Once you have gathered everything into the list, some of them may not make the cut. Consider how much money you have total to spend throughout the holidays and whether or not it exceeds your expected costs.  If it looks like you’re going to be over-budget, you might need to decline a party invitation, or even remove someone from your list. This should be a last resort, which is why I have some tips that could prevent that from happening.

  1. Homemade Gifts

Especially today, gifts can be expensive. No one wants to get their family something cheap and disappoint them. Lucky for you, that doesn’t need to be the case! Presents you make yourself can be even better than something bought while also be much less of a financial burden. Something as simple as a family photo for parents or grandparents, or a favorite food for children can be memorable.

  1. Avoid the Latest Model

Marketing efforts from companies these days will try and convince you that their newest version is a must buy. However, this is often not the case. They often only have a small amount of new or improved features that rarely justify the price hike. Plus, a new model tends to accompany a price decrease for the previous one. Save some money this holiday season by ignoring the big flashy ads and buy last year’s product.

  1. Take Your Time

If you’re anything like me, you have the places you like to shop, and you stick with them. While this is comfortable, they might not have the best deal for that new toy. Use your phone to price check with other stores! Many stores have a price match policy to compete with everyone else. You might save some money by taking a few more minutes to do a little research.

  1. Remember Your List

While you’re out shopping for the necessities, it’s easy to get distracted by something that looks nice. Bring your list with you and stick to it. You made a budget for a reason, don’t let those impulse buys bring you over the edge. It’s ok to make some changes if your heart wants it, just make sure your wallet does too!

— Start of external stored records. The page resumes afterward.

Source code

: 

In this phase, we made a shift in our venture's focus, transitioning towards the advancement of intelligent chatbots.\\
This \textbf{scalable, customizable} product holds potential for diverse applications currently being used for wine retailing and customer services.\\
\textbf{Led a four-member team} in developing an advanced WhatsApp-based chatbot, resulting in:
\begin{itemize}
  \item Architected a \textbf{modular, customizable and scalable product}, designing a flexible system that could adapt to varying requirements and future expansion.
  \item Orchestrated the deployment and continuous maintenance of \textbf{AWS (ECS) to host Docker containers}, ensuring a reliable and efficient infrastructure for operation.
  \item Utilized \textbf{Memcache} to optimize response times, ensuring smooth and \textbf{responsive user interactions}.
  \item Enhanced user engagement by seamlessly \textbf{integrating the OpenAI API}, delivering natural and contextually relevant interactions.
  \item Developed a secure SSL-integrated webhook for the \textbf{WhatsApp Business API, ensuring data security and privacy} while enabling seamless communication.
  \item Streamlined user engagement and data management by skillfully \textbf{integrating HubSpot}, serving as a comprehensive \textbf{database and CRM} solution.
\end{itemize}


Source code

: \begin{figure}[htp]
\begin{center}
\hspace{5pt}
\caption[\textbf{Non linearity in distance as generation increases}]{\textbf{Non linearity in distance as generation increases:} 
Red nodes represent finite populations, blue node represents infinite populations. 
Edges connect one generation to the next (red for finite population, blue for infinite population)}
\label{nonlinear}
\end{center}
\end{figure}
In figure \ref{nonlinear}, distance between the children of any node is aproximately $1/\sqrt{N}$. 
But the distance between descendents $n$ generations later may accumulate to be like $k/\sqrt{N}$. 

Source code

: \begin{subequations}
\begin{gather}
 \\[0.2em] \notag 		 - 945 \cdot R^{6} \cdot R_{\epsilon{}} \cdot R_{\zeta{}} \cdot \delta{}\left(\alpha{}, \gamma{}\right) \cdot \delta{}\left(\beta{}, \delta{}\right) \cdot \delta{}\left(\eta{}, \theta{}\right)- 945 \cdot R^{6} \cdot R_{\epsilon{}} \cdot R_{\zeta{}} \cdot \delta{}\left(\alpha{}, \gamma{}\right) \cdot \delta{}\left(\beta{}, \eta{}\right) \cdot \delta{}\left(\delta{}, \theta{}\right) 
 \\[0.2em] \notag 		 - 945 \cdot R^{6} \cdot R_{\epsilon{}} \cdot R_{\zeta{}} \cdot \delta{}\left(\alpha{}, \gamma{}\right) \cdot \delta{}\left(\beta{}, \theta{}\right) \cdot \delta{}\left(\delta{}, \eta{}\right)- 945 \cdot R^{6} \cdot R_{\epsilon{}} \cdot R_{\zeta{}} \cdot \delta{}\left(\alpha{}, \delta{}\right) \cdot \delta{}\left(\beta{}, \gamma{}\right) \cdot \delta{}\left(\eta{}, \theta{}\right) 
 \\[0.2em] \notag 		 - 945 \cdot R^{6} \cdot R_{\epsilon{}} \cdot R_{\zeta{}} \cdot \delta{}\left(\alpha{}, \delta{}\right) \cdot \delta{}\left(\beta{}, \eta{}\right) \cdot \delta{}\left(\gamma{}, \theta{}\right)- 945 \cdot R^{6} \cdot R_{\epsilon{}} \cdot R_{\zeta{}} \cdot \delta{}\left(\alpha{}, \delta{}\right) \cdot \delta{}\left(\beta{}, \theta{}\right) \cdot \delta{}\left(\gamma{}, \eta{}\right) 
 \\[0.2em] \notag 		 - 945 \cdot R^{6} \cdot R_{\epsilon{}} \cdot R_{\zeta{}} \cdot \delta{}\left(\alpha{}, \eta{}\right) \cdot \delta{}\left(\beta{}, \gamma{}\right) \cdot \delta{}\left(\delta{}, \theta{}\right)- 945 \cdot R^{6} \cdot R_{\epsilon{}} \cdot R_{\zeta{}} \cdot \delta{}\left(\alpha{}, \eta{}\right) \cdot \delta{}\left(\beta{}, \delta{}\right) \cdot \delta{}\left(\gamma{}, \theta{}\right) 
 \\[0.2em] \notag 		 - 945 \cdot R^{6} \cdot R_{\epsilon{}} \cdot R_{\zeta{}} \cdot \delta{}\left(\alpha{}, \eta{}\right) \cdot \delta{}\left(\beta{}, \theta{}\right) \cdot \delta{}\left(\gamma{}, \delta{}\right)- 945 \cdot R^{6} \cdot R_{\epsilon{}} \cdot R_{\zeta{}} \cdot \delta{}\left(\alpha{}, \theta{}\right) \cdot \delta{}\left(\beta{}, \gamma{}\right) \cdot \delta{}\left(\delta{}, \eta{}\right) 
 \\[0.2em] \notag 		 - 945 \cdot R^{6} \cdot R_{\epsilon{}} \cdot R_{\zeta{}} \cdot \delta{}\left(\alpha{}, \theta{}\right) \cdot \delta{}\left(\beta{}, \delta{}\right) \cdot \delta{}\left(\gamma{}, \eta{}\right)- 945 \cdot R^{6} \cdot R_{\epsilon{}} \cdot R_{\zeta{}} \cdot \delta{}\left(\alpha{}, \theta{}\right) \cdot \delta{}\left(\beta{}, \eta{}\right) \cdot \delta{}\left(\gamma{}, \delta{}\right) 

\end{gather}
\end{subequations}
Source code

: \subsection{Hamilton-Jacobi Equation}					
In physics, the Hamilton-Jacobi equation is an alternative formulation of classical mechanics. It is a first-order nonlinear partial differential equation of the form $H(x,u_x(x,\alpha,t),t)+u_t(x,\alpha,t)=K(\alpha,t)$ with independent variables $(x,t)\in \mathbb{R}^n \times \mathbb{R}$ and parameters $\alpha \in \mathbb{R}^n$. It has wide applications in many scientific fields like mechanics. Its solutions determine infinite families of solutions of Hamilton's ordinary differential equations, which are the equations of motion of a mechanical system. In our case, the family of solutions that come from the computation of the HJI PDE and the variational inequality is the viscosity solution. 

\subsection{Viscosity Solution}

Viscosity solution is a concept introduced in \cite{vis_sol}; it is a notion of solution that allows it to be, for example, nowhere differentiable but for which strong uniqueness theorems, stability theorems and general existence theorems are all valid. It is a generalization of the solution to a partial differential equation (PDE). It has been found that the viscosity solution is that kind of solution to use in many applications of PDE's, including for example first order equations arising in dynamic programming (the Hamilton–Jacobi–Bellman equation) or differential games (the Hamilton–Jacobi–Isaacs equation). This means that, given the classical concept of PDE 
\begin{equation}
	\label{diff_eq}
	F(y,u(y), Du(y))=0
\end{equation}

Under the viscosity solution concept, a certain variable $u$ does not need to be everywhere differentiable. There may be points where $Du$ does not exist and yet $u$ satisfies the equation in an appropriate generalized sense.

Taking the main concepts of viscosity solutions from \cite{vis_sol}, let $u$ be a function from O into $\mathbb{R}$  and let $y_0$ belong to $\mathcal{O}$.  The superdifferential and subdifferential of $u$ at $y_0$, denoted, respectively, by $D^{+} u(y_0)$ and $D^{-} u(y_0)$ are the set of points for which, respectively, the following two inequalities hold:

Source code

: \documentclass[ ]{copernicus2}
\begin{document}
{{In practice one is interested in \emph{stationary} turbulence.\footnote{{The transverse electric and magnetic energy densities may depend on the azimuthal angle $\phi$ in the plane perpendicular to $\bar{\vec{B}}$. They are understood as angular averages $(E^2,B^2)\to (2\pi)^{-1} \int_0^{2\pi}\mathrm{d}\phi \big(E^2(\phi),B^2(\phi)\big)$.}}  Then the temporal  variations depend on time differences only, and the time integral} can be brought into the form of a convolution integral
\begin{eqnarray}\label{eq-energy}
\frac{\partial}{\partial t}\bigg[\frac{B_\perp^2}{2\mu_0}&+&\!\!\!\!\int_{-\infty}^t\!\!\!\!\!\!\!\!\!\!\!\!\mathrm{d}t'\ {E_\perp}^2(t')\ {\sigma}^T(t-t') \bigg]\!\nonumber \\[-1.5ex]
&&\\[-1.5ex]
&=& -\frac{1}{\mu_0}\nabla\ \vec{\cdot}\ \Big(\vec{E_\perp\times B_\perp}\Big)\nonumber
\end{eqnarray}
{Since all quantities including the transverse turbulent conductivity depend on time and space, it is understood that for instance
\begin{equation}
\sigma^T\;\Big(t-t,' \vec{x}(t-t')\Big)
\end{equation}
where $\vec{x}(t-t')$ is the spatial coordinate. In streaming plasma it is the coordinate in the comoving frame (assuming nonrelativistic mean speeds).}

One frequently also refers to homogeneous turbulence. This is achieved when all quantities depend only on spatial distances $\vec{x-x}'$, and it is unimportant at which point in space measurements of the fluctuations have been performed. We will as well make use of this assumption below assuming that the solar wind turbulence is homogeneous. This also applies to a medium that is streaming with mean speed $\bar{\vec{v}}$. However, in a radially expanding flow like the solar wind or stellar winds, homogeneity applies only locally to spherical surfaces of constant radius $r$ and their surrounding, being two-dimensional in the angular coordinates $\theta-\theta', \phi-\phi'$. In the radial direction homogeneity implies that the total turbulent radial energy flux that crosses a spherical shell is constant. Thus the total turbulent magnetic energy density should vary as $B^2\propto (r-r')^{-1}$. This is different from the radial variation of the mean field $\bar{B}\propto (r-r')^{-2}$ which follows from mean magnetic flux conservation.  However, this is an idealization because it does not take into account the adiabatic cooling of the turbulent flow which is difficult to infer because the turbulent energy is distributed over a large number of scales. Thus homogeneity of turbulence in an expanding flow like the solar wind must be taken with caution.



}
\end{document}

  1. Consider Using a Credit Card

Many credit cards today have a cash back rewards system that incentivizes you to use them. They can be travel rewards, store rewards, or straight cash in your pocket. Who doesn’t like free money! With extra spending this time of year, those rewards can really help you keep a lid on the money you spend. Keep an eye out for seasonal promotions as well, like no interest for a period of time. Speaking of interest, if you can’t afford to pay off what you spend within the month, using cash may be the better idea. Interest can very quickly override any benefits you may have been trying to take advantage of.

  1. Black Friday and Cyber Monday

While the general consensus is that these are some of the best times to buy, it might be better to let them pass. With so many advertised deals going around, it’s easy to get carried away buying items you’ve been wanting or are cheaper than normal. This can quickly take away from what you need to buy for everyone else. Stick to your gift list and only buy if it makes sense. Remind yourself that great deals can be had all year round. Think Presidents Day, Mother’s Day, Father’s Day, Memorial Day, the Fourth of July and, of course, Labor Day. Another example is Super Bowl Sunday. Rather than buying a TV on Cyber Monday, you could wait until late January. TV prices tend to drop just before the big game.

  1. Save Year-Round

This may be obvious and easier said than done, but set aside money for the holidays throughout the year. By putting away some money every paycheck or every month, you can save up for some larger purchases and make the end of the year far less stressful. Some banks and credit unions may offer a holiday savings account that will hold your money and automatically release it near the end of the year. This can help you fight any urges to spend some of the extra money each month. One other tip is to set an automatic deposit from your paycheck, or transfer from your checking account. “Out of sight out of mind” is a common phrase but more powerful than you think. When you don’t have to choose to save $25 the process of saving becomes much easier.

  1. Set Expectations

If all else fails and money is tight, don’t be afraid to talk to your loved ones. Let them know that you can’t afford to spend as much as last year or as much as everyone else can. They want you to be happy and are willing to help more than you give them credit for. Instead of sharing gifts with everyone, maybe you can set up a secret Santa so that each person is only assigned one other person to get a gift for. The family still gets to come together and celebrate the year, while also limiting how much money is expected to be spent.